Work request: Below are some records; work out how many of their lines contain "deletions" and give the number only.

======== Available data ========

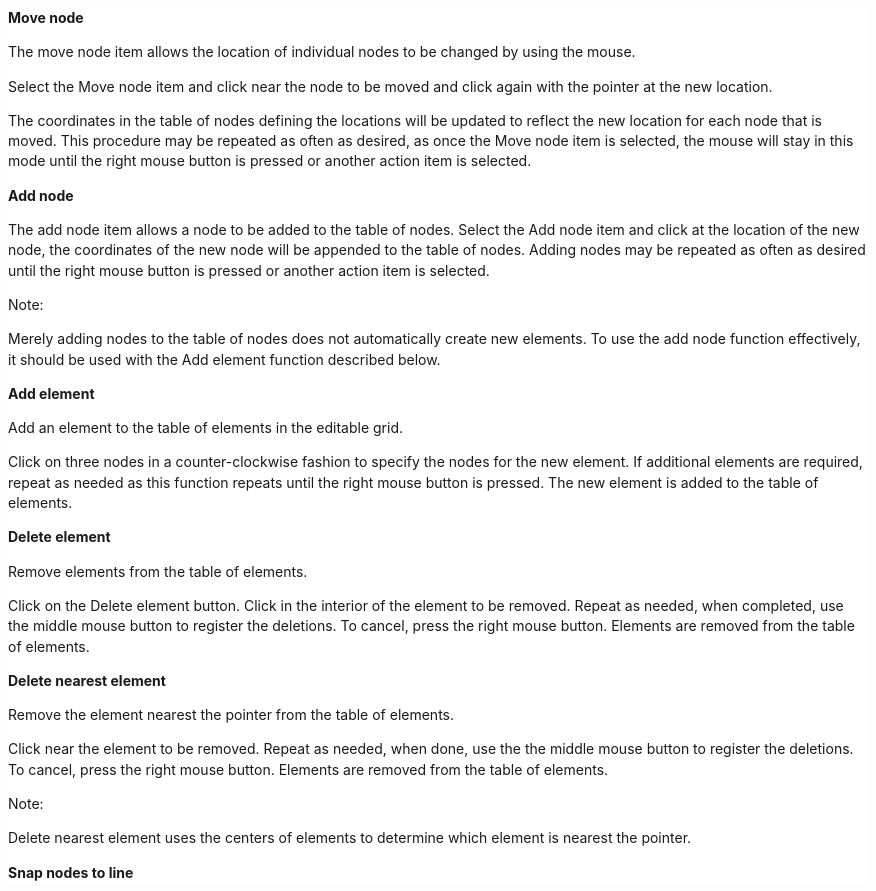 **Move node**

The move node item allows the location of individual nodes to be changed
by using the mouse.

Select the Move node item and click near the node to be moved and click
again with the pointer at the new location.

The coordinates in the table of nodes defining the locations will be
updated to reflect the new location for each node that is moved. This
procedure may be repeated as often as desired, as once the Move node
item is selected, the mouse will stay in this mode until the right mouse
button is pressed or another action item is selected.

**Add node**

The add node item allows a node to be added to the table of nodes.
Select the Add node item and click at the location of the new node, the
coordinates of the new node will be appended to the table of nodes.
Adding nodes may be repeated as often as desired until the right mouse
button is pressed or another action item is selected.

Note:

Merely adding nodes to the table of nodes does not automatically create
new elements. To use the add node function effectively, it should be
used with the Add element function described below.

**Add element**

Add an element to the table of elements in the editable grid.

Click on three nodes in a counter-clockwise fashion to specify the nodes
for the new element. If additional elements are required, repeat as
needed as this function repeats until the right mouse button is pressed.
The new element is added to the table of elements.

**Delete element**

Remove elements from the table of elements.

Click on the Delete element button. Click in the interior of the element
to be removed. Repeat as needed, when completed, use the middle mouse
button to register the deletions. To cancel, press the right mouse
button. Elements are removed from the table of elements.

**Delete nearest element**

Remove the element nearest the pointer from the table of elements.

Click near the element to be removed. Repeat as needed, when done, use
the the middle mouse button to register the deletions. To cancel, press
the right mouse button. Elements are removed from the table of elements.

Note:

Delete nearest element uses the centers of elements to determine which
element is nearest the pointer.

**Snap nodes to line**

========

Response to this task: 2